The Year of the Blond Bombshells - or - Time to Scour the Obituaries.

By Geoffrey Gerber

SUX 2B CMG — CMG Worldwide that is. On May 7, CMG took a sizable summary judgment hit. CMG and Marilyn Monroe, LLC, the companies previously claiming all of the rights to control/profit from the most famous nativity songbird of all time, lost their right of publicity claim against the Shaw Family Archives, Ltd. (and others). CMG took issue with the licensing of Marilyn photographs taken by Sam Shaw without also paying CMG its licensing fee for Marilyn's identity. Photographs taken by Sam Shaw can be seen at these websites. CMG took issue with Marilyn's image on a T-shirt and label (as shown in the Court record), and on a licensing website.

This is a very big deal. The Art Law Blog has had three posts on this decision.

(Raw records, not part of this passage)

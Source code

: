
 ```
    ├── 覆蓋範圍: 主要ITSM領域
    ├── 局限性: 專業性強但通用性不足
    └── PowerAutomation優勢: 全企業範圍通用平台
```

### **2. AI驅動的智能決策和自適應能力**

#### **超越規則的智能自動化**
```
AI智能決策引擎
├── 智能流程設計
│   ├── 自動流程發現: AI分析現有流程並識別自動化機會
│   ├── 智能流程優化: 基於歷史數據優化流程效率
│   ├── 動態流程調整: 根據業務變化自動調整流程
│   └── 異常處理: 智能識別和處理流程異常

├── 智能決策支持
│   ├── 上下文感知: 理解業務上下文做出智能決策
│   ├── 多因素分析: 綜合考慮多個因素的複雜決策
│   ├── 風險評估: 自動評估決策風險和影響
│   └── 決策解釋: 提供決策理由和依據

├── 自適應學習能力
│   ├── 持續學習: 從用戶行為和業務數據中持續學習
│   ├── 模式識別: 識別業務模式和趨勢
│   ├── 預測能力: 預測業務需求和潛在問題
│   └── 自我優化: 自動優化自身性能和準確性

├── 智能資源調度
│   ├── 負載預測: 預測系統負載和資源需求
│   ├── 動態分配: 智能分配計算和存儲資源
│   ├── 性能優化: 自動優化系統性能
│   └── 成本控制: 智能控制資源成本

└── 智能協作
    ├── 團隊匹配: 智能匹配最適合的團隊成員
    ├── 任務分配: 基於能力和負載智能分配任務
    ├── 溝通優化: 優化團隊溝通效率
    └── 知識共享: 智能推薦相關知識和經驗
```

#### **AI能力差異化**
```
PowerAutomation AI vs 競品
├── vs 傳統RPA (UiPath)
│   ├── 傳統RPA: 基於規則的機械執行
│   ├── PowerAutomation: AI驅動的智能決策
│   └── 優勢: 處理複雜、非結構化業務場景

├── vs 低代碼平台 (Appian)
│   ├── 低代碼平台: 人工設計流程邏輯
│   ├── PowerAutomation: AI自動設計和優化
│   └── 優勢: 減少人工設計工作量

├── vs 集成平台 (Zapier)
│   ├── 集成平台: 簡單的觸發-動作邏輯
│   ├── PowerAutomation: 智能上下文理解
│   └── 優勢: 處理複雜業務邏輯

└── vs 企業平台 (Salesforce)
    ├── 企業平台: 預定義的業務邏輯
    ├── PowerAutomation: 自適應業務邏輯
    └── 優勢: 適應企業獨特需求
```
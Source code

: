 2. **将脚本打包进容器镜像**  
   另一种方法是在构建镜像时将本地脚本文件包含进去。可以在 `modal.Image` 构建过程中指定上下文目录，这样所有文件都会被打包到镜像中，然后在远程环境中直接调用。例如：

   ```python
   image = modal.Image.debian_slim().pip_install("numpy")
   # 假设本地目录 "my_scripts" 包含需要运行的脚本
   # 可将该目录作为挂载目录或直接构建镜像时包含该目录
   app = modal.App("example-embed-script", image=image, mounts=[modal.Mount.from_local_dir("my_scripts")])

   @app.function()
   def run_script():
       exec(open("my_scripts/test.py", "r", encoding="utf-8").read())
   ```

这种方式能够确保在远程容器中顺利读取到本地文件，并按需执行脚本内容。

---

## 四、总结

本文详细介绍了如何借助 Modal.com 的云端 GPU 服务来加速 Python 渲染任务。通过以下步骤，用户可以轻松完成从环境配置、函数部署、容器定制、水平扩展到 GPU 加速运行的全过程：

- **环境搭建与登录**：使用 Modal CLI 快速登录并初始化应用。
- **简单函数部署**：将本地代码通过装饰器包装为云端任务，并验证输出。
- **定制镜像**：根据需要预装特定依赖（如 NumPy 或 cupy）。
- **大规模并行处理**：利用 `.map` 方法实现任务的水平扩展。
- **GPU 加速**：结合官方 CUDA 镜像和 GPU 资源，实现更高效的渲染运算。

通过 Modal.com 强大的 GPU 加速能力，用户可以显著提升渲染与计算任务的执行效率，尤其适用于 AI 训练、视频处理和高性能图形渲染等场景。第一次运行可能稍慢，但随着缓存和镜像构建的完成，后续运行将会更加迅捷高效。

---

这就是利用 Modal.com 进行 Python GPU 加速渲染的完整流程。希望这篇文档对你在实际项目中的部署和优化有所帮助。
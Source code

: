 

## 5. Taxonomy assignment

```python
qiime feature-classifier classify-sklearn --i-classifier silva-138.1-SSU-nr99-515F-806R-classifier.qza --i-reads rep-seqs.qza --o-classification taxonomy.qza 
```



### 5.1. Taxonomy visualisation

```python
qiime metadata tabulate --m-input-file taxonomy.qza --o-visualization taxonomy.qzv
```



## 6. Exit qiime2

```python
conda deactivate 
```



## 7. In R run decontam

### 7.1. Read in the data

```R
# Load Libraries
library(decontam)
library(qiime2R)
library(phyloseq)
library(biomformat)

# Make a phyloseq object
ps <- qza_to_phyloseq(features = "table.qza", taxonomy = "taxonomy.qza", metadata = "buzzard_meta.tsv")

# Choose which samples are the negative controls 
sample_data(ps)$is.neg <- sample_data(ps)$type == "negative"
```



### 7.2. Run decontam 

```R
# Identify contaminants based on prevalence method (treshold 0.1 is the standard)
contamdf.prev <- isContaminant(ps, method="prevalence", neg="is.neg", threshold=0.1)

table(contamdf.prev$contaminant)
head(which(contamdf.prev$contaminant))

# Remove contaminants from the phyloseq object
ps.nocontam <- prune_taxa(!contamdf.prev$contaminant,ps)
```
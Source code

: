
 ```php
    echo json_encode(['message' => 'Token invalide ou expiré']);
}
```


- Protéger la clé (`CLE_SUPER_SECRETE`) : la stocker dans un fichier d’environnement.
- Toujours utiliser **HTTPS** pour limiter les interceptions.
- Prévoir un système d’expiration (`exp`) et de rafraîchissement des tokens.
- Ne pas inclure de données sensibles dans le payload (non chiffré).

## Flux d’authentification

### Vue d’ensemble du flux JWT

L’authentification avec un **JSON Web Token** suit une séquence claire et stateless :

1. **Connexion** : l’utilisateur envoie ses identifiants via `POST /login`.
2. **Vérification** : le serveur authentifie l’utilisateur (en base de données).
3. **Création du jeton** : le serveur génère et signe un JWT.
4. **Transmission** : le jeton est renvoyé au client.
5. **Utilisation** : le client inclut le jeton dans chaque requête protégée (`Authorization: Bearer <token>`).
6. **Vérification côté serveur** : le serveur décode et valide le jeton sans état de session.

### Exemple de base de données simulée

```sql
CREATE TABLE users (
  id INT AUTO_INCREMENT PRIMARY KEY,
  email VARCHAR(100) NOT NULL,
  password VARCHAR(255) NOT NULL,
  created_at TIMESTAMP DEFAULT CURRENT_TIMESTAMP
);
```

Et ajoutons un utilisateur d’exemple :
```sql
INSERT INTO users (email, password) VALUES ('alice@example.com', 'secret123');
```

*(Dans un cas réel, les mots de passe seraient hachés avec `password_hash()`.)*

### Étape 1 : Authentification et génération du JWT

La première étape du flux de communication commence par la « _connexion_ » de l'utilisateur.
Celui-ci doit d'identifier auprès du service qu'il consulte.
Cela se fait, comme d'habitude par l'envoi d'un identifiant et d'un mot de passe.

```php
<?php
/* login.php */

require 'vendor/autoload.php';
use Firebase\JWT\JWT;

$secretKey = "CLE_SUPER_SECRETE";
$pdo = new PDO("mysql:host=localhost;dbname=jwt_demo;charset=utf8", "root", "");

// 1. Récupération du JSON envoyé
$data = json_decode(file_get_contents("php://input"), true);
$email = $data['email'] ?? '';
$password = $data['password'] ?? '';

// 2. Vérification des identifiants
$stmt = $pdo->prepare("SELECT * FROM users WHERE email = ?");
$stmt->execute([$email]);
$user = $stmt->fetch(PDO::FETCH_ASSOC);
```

So far, the journalists are outperforming the law bloggers on the analysis. To its credit, the Law Blog at the Wall Street Journal linked to the pre-decision Wall Street Journal story about the case, which has great background on the post-mortem commercialization of Marilyn's identity. The Art Law Blog had a link to CMG’s own Indianapolis Business Journal, which had a more thorough discussion of the possible ways this decision could play out.

Normally one of the better legal voices on intellectual property issues, The Center for Internet and Society misses the point in this case. The folks at Stanford read the case to hold “that Marilyn Monroe’s heirs cannot claim post-mortem publicity rights because she died before the enactment of the statute that creates them in California (and, for reasons that are not important here, Indiana). So, according to this Court, her image, likeness and persona are all in the public domain.” That is not the holding.

The Trade Regulation Talk stated that “any publicity rights that Monroe enjoyed during her lifetime were extinguished at her death by operation of law.” This too, is not quite accurate.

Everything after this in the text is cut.